Drifting will take catfish in local oxbows
Drift fishing produces catfish on local oxbow lakes. Pat Carter, Jefferson, S.D., and his son Travis display typical channel cats caught on a recent afternoon at McCook Lake. (Staff photo by Larry Myhre)

If you are looking for some good fishing close to home, try our local oxbows for channel catfish.

That's what I did recently with Pat Carter, Jefferson, S.D., and his son Travis. We picked McCook Lake, the Missouri River oxbow just outside of North Sioux City; but, it just as well could have been Browns Lake or Snyders Bend Lake just west of Salix.

We've caught lots of eating-sized channel cats out of all three of those lakes and the fishing just seems to get better as the summer goes on.

I met Pat and his son at the boat ramp on the east side of the lake early in the afternoon. The wind was blowing. The weatherman said wind velocity's were 20 to 30 mph with gusts up to 50 expected. Now that's windy. But on a small lake with a good boat it is not a safety problem. What would be a problem would be presenting the baits slowly enough while drifting to entice channel cats.

Pat put out two drift socks to slow our boat and also dropped over a 10-pound anchor on a short line to drag on the bottom and we picked a spot on the lake out of the major force of the wind. When Travis set the hook on our first fish, we knew we had the right combination.

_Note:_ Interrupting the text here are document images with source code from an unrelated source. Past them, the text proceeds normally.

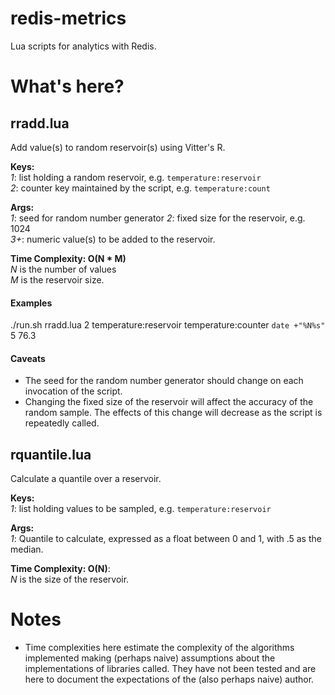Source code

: redis-metrics
=============

Lua scripts for analytics with Redis.


What's here?
============

## rradd.lua

Add value(s) to random reservoir(s) using Vitter's R.

**Keys:**  
 *1*: list holding a random reservoir, e.g. `temperature:reservoir`  
 *2*: counter key maintained by the script, e.g. `temperature:count`  
 
**Args:**  
 *1*: seed for random number generator
 *2*: fixed size for the reservoir, e.g. 1024  
 *3+*: numeric value(s) to be added to the reservoir.  

**Time Complexity: O(N \* M)**   
  *N* is the number of values  
  *M* is the reservoir size.

#### Examples

./run.sh rradd.lua 2 temperature:reservoir temperature:counter `date +"%N%s"` 5 76.3

#### Caveats

* The seed for the random number generator should change on each invocation of
  the script.
* Changing the fixed size of the reservoir will affect the accuracy of the
  random sample. The effects of this change will decrease as the script is
  repeatedly called.

## rquantile.lua

Calculate a quantile over a reservoir.

**Keys:**  
 *1*: list holding values to be sampled, e.g. `temperature:reservoir`

**Args:**  
 *1*: Quantile to calculate, expressed as a float between 0 and 1, with .5 as
      the median.

**Time Complexity: O(N)**:  
  *N* is the size of the reservoir.


Notes
=====

* Time complexities here estimate the complexity of the algorithms implemented
  making (perhaps naive) assumptions about the implementations of libraries
  called. They have not been tested and are here to document the expectations
  of the (also perhaps naive) author.
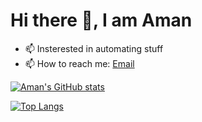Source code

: # Hi there 👋, I am Aman


- 📫 Insterested in automating stuff
- 📫 How to reach me: [Email](akumar999022@gmail.com)

[![Aman's GitHub stats](https://github-readme-stats.vercel.app/api?username=Aman-14&count_private=true&show_icons=true&theme=radical)](https://github.com/Aman-14)

[![Top Langs](https://github-readme-stats.vercel.app/api/top-langs/?username=Aman-14&langs_count=10)](https://github.com/Aman-14)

Drifting for channel cat is a very effective presentation in most lakes. It allows you to find concentrations of fish more quickly than still fishing and if you think catfish will not hit a moving bait, you are wrong. I've caught a lot of them on crankbaits, in fact. Thing is, that drift can't be too fast. So, even in a light wind, a drift sock is a good bet.

Here's how we rigged up. The Carters, who are catfish specialists, use medium action catfish rods of about 7 or 7 1/2-feet in length. They use 20 pound monofilament and pinch on a couple of small splitshot about 2-3 feet above a Kahle 4/0 hook. Pat favors cut bait for nearly all of his channel cat fishing. We used chubs left over from a tournament he fished on the Missouri River the week before at Nebraska City, Neb. His brother Darrell, Elk Point, won that one with 53.9 pounds topped by a 31.5 pound blue catfish. Pat and Darrell fish several catfish tournaments annually, both local and national, and win a lot of them.

Last year Pat and Travis won the prestigious "Incredible Cat's" tourney on the Red River at Grand Forks, N.D., while brother Darrell and his son Matt to second place. Over 150 boats were entered. In 2005 Pat won the U.S. CATS Iowa division tournament on the Missouri River at Sioux City. This summer, he and his four brothers teamed up to win a tournament on the Little Sioux River at Correctionville, Iowa.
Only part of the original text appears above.